Dalam upaya memerangi dampak ekonomi dari pandemi virus corona, The Fed telah mempertahankan suku bunga nol hingga 0,25 persen sejak Maret 2020. The Fed sebelumnya berjanji untuk membiarkan suku bunga tidak berubah sampai kondisi pasar tenaga kerja telah mencapai tingkat yang konsisten dengan penilaian FOMC tentang pekerjaan maksimum.
Bank sentral juga mengatakan pihaknya akan semakin mengurangi laju pembelian obligasi menjadi $30 miliar per bulan mulai Februari, dan berharap untuk mengakhiri program pembelian asetnya pada awal Maret.

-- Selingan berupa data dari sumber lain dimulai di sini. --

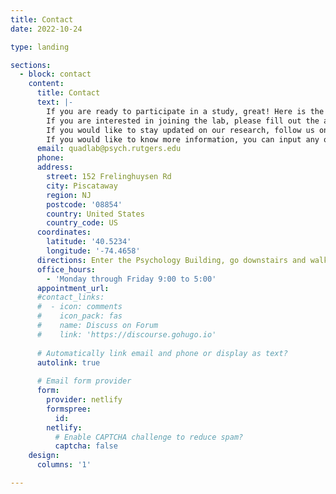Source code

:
 ```yaml
---
title: Contact
date: 2022-10-24

type: landing

sections:
  - block: contact
    content:
      title: Contact
      text: |-
        If you are ready to participate in a study, great! Here is the link to a [sign up form](https://rutgers.ca1.qualtrics.com/jfe/form/SV_2o6mi1NcKVX7Foa) where you can input you and your child’s information. After, we will add you to our potential participant database and reach out to you if there is a study you are eligible to participate in. <br>
        If you are interested in joining the lab, please fill out the appropriate form on the Join the Lab page. <br>
        If you would like to stay updated on our research, follow us on Instagram @quadlab.rutgers! <br>
        If you would like to know more information, you can input any of your questions in the form below or email us directly. 
      email: quadlab@psych.rutgers.edu
      phone: 
      address:
        street: 152 Frelinghuysen Rd
        city: Piscataway
        region: NJ
        postcode: '08854'
        country: United States
        country_code: US
      coordinates:
        latitude: '40.5234'
        longitude: '-74.4658'
      directions: Enter the Psychology Building, go downstairs and walk in the direction of ascending office numbers until you reach the annex.
      office_hours:
        - 'Monday through Friday 9:00 to 5:00'
      appointment_url: 
      #contact_links:
      #  - icon: comments
      #    icon_pack: fas
      #    name: Discuss on Forum
      #    link: 'https://discourse.gohugo.io'
    
      # Automatically link email and phone or display as text?
      autolink: true
    
      # Email form provider
      form:
        provider: netlify
        formspree:
          id:
        netlify:
          # Enable CAPTCHA challenge to reduce spam?
          captcha: false
    design:
      columns: '1'

---
```

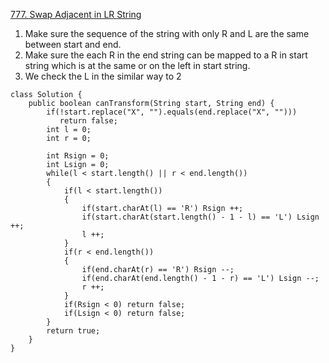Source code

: [777. Swap Adjacent in LR String](https://leetcode.com/problems/swap-adjacent-in-lr-string/)

1. Make sure the sequence of the string with only R and L are the same between start and end.
2. Make sure the each R in the end string can be mapped to a R in start string which is at the same or on the left in start string.
3. We check the L in the similar way to 2


```
class Solution {
    public boolean canTransform(String start, String end) {
        if(!start.replace("X", "").equals(end.replace("X", "")))
           return false;
        int l = 0;
        int r = 0;

        int Rsign = 0;
        int Lsign = 0;
        while(l < start.length() || r < end.length())
        {
            if(l < start.length())
            {
                if(start.charAt(l) == 'R') Rsign ++;
                if(start.charAt(start.length() - 1 - l) == 'L') Lsign ++;
                l ++;
            }
            if(r < end.length())
            {
                if(end.charAt(r) == 'R') Rsign --;
                if(end.charAt(end.length() - 1 - r) == 'L') Lsign --;
                r ++;
            }
            if(Rsign < 0) return false;
            if(Lsign < 0) return false;
        }
        return true;
    }
}
```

Rencana pengetatan kebijakan moneter datang karena indikator aktivitas ekonomi dan lapangan kerja terus menguat. The Fed juga terus menggambarkan inflasi meningkat karena ketidakseimbangan penawaran dan permintaan terkait dengan pandemi dan pembukaan kembali ekonomi.
The Fed menegaskan akan siap untuk menyesuaikan sikap kebijakan moneter yang ada karena melihat risiko terhadap prospek ekonomi tetap ada. Ketua Fed Jerome Powell menyatakan bank sentral memiliki cukup banyak ruang untuk menaikkan suku bunga sebelum itu akan membahayakan perekonomian.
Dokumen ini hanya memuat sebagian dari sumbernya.